Browse and submit language model benchmarks
Compare and rank LLMs using benchmark scores
View and submit LLM benchmark evaluations
Convert Stable Diffusion checkpoint to Diffusers and open a PR
Evaluate open LLMs in the languages of LATAM and Spain.
Benchmark AI models by comparison
Explore and visualize diverse models
Convert Hugging Face models to OpenVINO format
Run benchmarks on prediction models
Explore and manage STM32 ML models with the STM32AI Model Zoo dashboard
Display benchmark results
Display model benchmark results
Generate and view leaderboard for LLM evaluations
The HHEM Leaderboard is a platform designed for model benchmarking, allowing users to browse and submit language model benchmarks. It serves as a centralized hub for comparing the performance of various language models across different tasks and datasets.
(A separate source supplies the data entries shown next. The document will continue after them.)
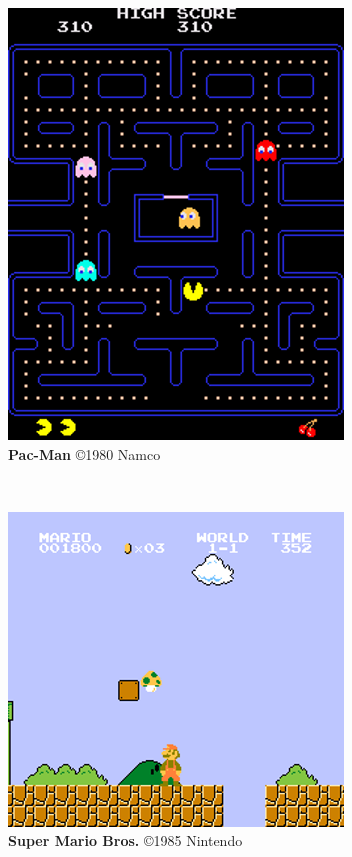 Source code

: \expandafter\documentclass\expandafter[table, usenames, svgnames, dvipsnames, \classopts]{beamer}
\begin{document}
\begin{frame}
\begin{figure}
	    \begin{subfigure}[!h]{0.25\paperwidth}
	    	\centering
	    	\includegraphics[draft,height=0.22\paperheight]{pacman-screenshot}
	        \caption{\scriptsize\textbf{Pac-Man} \copyright{1980} Namco\footnotemark{}}
	    \end{subfigure}
	    ~
		\begin{subfigure}[!h]{0.25\paperwidth}
			\centering
	        \includegraphics[draft,height=0.2\paperheight]{supermario-screenshot}
	        \caption{\scriptsize\textbf{Super Mario Bros.} \copyright{1985} Nintendo\footnotemark{}}
	    \end{subfigure}
	   	~
	    \begin{subfigure}[!h]{0.25\paperwidth}
	    	\centering

\end{subfigure}
\end{figure}
\end{frame}
\end{document}
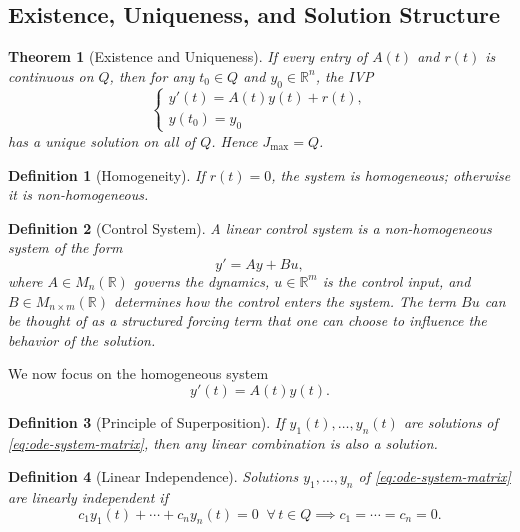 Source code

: \documentclass{article}
\newtheorem{theorem}{Theorem}
\newtheorem{definition}{Definition}
\newcommand{\R}{\mathbb{R}}
\begin{document}
\subsection{Existence, Uniqueness, and Solution Structure}

\begin{theorem}[Existence and Uniqueness]
    If every entry of $A(t)$ and $r(t)$ is continuous on $Q$, then 
    for any $t_0 \in Q$ and $y_0 \in \R^n$, the IVP
    \[\begin{cases}y'(t) = A(t)y(t) + r(t),\\ y(t_0) = y_0\end{cases}\]
    has a unique solution on all of $Q$. Hence $J_{\max} = Q$.
\end{theorem}

\begin{definition}[Homogeneity]
    If $r(t) = 0$, the system is homogeneous; otherwise it 
    is non-homogeneous.
\end{definition}

\begin{definition}[Control System]
    A \emph{linear control system} is a non-homogeneous system of 
    the form
    \[y' = Ay + Bu,\]
    where $A \in M_n(\R)$ governs the dynamics, 
    $u \in \R^m$ is the control input, and 
    $B \in M_{n \times m}(\R)$ determines how the control 
    enters the system. The term $Bu$ can be thought of as a 
    structured forcing term that one can choose to influence the 
    behavior of the solution.
\end{definition}

We now focus on the homogeneous system
\begin{equation}
    \label{eq:ode-system-matrix}
    y'(t) = A(t)y(t).
\end{equation}

\begin{definition}[Principle of Superposition]
    \label{POS}
    If $y_1(t), \dots, y_n(t)$ are solutions of 
    \eqref{eq:ode-system-matrix}, then any linear combination 
    is also a solution.
\end{definition}

\begin{definition}[Linear Independence]
    Solutions $y_1, \dots, y_n$ of \eqref{eq:ode-system-matrix} 
    are linearly independent if
    \[c_1 y_1(t) + \cdots + c_n y_n(t) = 0 \;\; \forall\, t \in Q 
    \implies c_1 = \cdots = c_n = 0.\]
\end{definition}
\end{document}
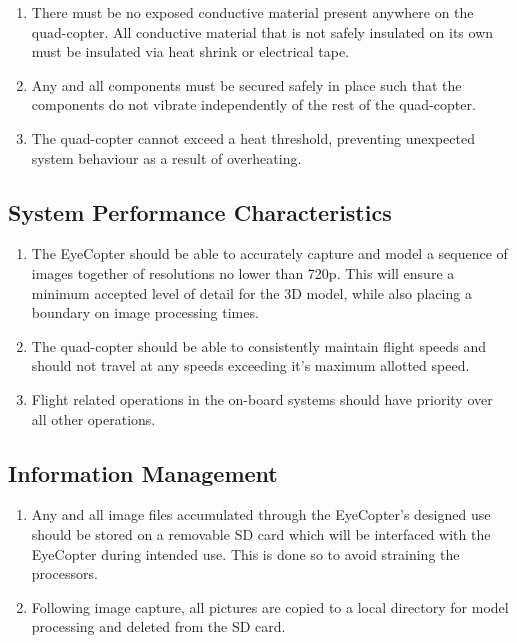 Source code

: \documentclass[10pt,letterpaper]{article}
\begin{document}
\begin{enumerate}[label=\textbf{PH\arabic*}]
\item There must be no exposed conductive material present anywhere on the quad-copter. All conductive material that is not safely insulated on its own must be insulated via heat shrink or electrical tape.

\item Any and all components must be secured safely in place such that the components do not vibrate independently of the rest of the quad-copter. 

\item The quad-copter cannot exceed a heat threshold, preventing unexpected system behaviour as a result of overheating.

\end{enumerate}

\subsection{System Performance Characteristics}
\begin{enumerate}[label=\textbf{SC\arabic*}]
	\item The EyeCopter should be able to accurately capture and model a sequence of images together of resolutions no lower than 720p. This will ensure a minimum accepted level of detail for the 3D model, while also placing a boundary on image processing times.
    \item The quad-copter should be able to consistently maintain flight speeds and should not travel at any speeds exceeding it's maximum allotted speed.
	\item Flight related operations in the on-board systems should have priority over all other operations.
\end{enumerate}

\subsection{Information Management}
\begin{enumerate}[label=\textbf{IM\arabic*}]
	\item Any and all image files accumulated through the EyeCopter's designed use should be stored on a removable SD card which will be interfaced with the EyeCopter during intended use. This is done so to avoid straining the processors.
    \item Following image capture, all pictures are copied to a local directory for model processing and deleted from the SD card.
\end{enumerate}
\end{document}
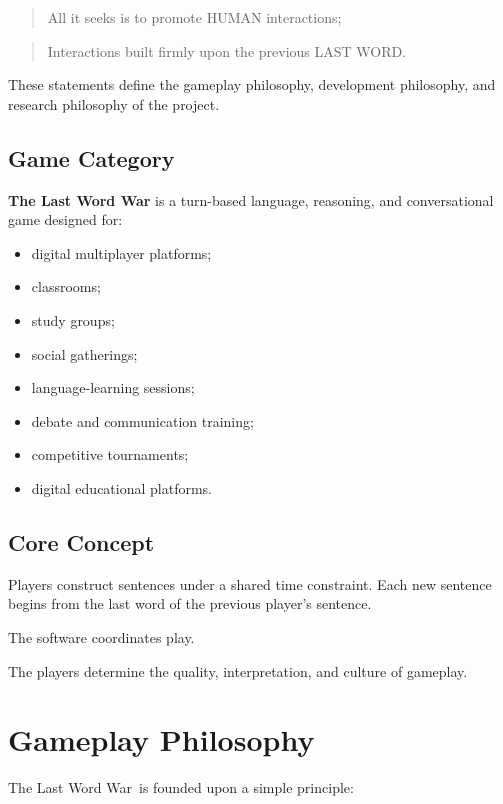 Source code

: \documentclass[11pt,a4paper]{article}
\begin{document}
\begin{quote}
All it seeks is to promote HUMAN interactions;
\end{quote}

\begin{quote}
Interactions built firmly upon the previous LAST WORD.
\end{quote}

These statements define the gameplay philosophy, development philosophy, and research philosophy of the project.

\subsection{Game Category}

\textbf{The Last Word War\texttrademark} is a turn-based language, reasoning, and conversational game designed for:

\begin{itemize}
    \item digital multiplayer platforms;
    \item classrooms;
    \item study groups;
    \item social gatherings;
    \item language-learning sessions;
    \item debate and communication training;
    \item competitive tournaments;
    \item digital educational platforms.
\end{itemize}

\subsection{Core Concept}

Players construct sentences under a shared time constraint. Each new sentence begins from the last word of the previous player's sentence.

The software coordinates play.

The players determine the quality, interpretation, and culture of gameplay.

\section{Gameplay Philosophy}

The Last Word War\texttrademark\ is founded upon a simple principle:
\end{document}
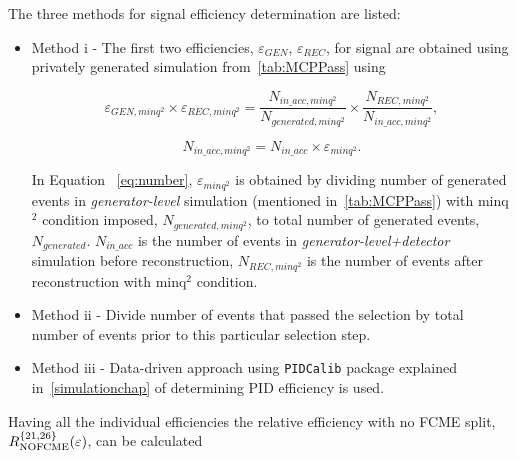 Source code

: The three methods for signal efficiency determination are listed:

\begin{itemize}
	\item Method \Rn{1} - The first two efficiencies, $\varepsilon_{GEN}$, $\varepsilon_{REC}$, for signal are obtained using privately generated simulation from~\autoref{tab:MCPPass} using

\begin{equation}
{\varepsilon_{GEN,minq^{2}}}\times {\varepsilon_{REC,minq^{2}}}= \frac{N_{in\_acc,minq^{2}}}{N_{generated,minq^{2}}}\times \frac{N_{REC,minq^{2}}}{N_{in\_acc,minq^{2}}},
\end{equation}

\begin{equation}
N_{in\_acc,minq^{2}} = N_{in\_acc} \times \varepsilon_{minq^{2}}.
\label{eq:number}
\end{equation}

In Equation ~\autoref{eq:number}, $\varepsilon_{minq^{2}}$ is obtained by dividing number of generated events in \textit{generator-level} simulation (mentioned in~\autoref{tab:MCPPass}) with minq$^2$ condition imposed, $N_{generated,minq^{2}}$, to total number of generated events, $N_{generated}$. $N_{in\_acc}$ is the number of events in \textit{generator-level+detector} simulation before reconstruction, $N_{REC,minq^{2}}$ is the number of events after reconstruction with minq$^2$ condition.
\item Method \Rn{2} - Divide number of events that passed the selection by total number of events prior to this particular selection step.
\item Method \Rn{3} - Data-driven approach using \texttt{PIDCalib} package explained in~\autoref{simulationchap} of determining PID efficiency is used.
\end{itemize}

Having all the individual efficiencies the relative efficiency with no FCME split, $R_{\rm{NOFCME}}^{\{21,26\}}(\varepsilon)$, can be calculated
The leaderboard provides a transparent and standardized way to track advancements in language model capabilities.
What does HHEM stand for?
HHEM stands for Human-Human Empirical Metrics, focusing on evaluating language models based on human-like performance benchmarks.
Can I submit my own language model benchmarks?
Yes, HHEM Leaderboard allows users to submit benchmarks for their own language models, provided they follow the submission guidelines and criteria.
How often are the benchmarks updated?
The benchmarks are updated regularly as new models are submitted or as existing models are re-evaluated with updated metrics.